ECLI:NL:RBDHA:2025:9120
Rechtbank Den Haag
- Eerste aanleg - enkelvoudig
- Rechtspraak.nl
Afwijzing verzoek voorlopige voorziening in vreemdelingenzaak met betrekking tot verblijfsvergunning
In deze zaak heeft de voorzieningenrechter van de Rechtbank Den Haag op 15 mei 2025 uitspraak gedaan in een verzoek om een voorlopige voorziening in het kader van een bezwaar tegen een besluit van de minister van Asiel en Migratie. Het primaire besluit, genomen op 30 oktober 2024, weigerde verzoeker een reguliere verblijfsvergunning. Verzoeker heeft bezwaar gemaakt tegen dit besluit en verzocht om een voorlopige voorziening. De voorzieningenrechter heeft de zaak zonder zitting beoordeeld op basis van artikel 8:83, derde lid, van de Algemene wet bestuursrecht (Awb).
De voorzieningenrechter heeft vastgesteld dat, hoewel verzoeker niet expliciet heeft aangegeven welke voorlopige voorziening hij vraagt, het verzoek moet worden opgevat als een verzoek om opschorting van de rechtsgevolgen van het primaire besluit, dat verzoeker verplicht terug te keren naar Turkije. De voorzieningenrechter heeft beoordeeld of aan de indieningsvereisten is voldaan en of er sprake is van onverwijlde spoed. Gezien de uitzonderlijke omstandigheden, waaronder een cluster van vergelijkbare zaken en het gebrek aan communicatie met verzoekers, heeft de voorzieningenrechter besloten om voorbij te gaan aan de indieningsvereisten.

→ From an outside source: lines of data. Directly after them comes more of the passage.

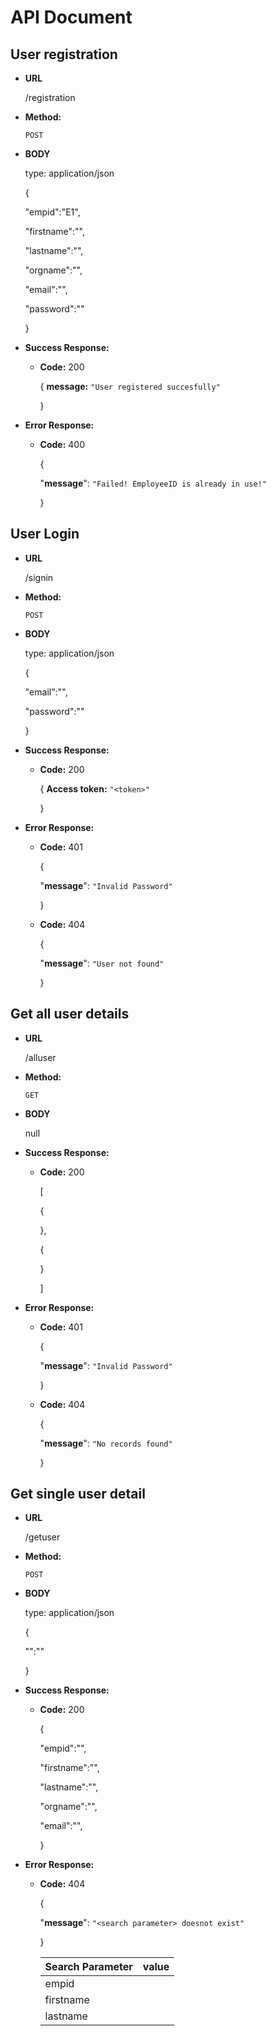 # **API Document**

## User registration

* **URL**
  
  /registration

* **Method:**
  
  `POST`

* **BODY**
  
  type: application/json
  
  {
  
   "empid":"E1",
  
   "firstname":"<firstname>",
  
   "lastname":"<lastname>",
  
   "orgname":"<organame>",
  
   "email":"<EmailId>",
  
   "password":"<password>"
  
  }

* **Success Response:**
  
  * **Code:** 200 
    
    {
    **message:** `"User registered succesfully" `
    
    }

* **Error Response:**
  
  * **Code:** 400  
    
    {
    
     "**message**": `"Failed! EmployeeID is already in use!"`
    
    }

## User Login

- **URL**
  
  /signin

- **Method:**
  
  `POST`

- **BODY**
  
  type: application/json
  
  {
  
  "email":"<email>",
  
  "password":"<password>"
  
  }

- **Success Response:**
  
  - **Code:** 200
    
    { **Access token:** `"<token>"`
    
    }

- **Error Response:**
  
  - **Code:** 401
    
    {
    
    "**message**": `"Invalid Password"`
    
    }
  
  - **Code:** 404
    
    {
    
    "**message**": `"User not found"`
    
    }
    
    

## Get all user details

- **URL**
  
  /alluser

- **Method:**
  
  `GET`

- **BODY**
  
  null

- **Success Response:**
  
  - **Code:** 200
    
    [
    
    {
    
    },
    
    {
    
    }
    
    ]
    
    

- **Error Response:**
  
  - **Code:** 401
    
    {
    
    "**message**": `"Invalid Password"`
    
    }
  
  - **Code:** 404
    
    {
    
    "**message**": `"No records found"`
    
    }

## Get single user detail

- **URL**
  
  /getuser

- **Method:**
  
  `POST`

- **BODY**
  
  type: application/json
  
  {
  
  "<searchparameter>":"<value>"
  
  }

- **Success Response:**
  
  - **Code:** 200
    
    { 
    
    "empid":"<string>",
    
    "firstname":"<string>",
    
    "lastname":"<string>",
    
    "orgname":"<string>",
    
    "email":"",
    
    }

- **Error Response:**
  
  - **Code:** 404
    
    {
    
    "**message**": `"<search parameter> doesnot exist"`
    
    }
    
    | Search Parameter | value    |
    | ---------------- | -------- |
    | empid            | <string> |
    | firstname        | <string> |
    | lastname         | <string> |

Verzoeker heeft geen onderbouwing gegeven voor zijn beroep op het associatierecht tussen de EU en Turkije en heeft geen gebruik gemaakt van de gelegenheid om zijn gronden aan te vullen. Daarom heeft de voorzieningenrechter het verzoek om een voorlopige voorziening als kennelijk ongegrond afgewezen en het bezwaar tegen het primaire besluit ongegrond verklaard. Er is geen aanleiding voor een proceskostenveroordeling. De uitspraak is openbaar gemaakt en er staat geen rechtsmiddel open tegen deze beslissing.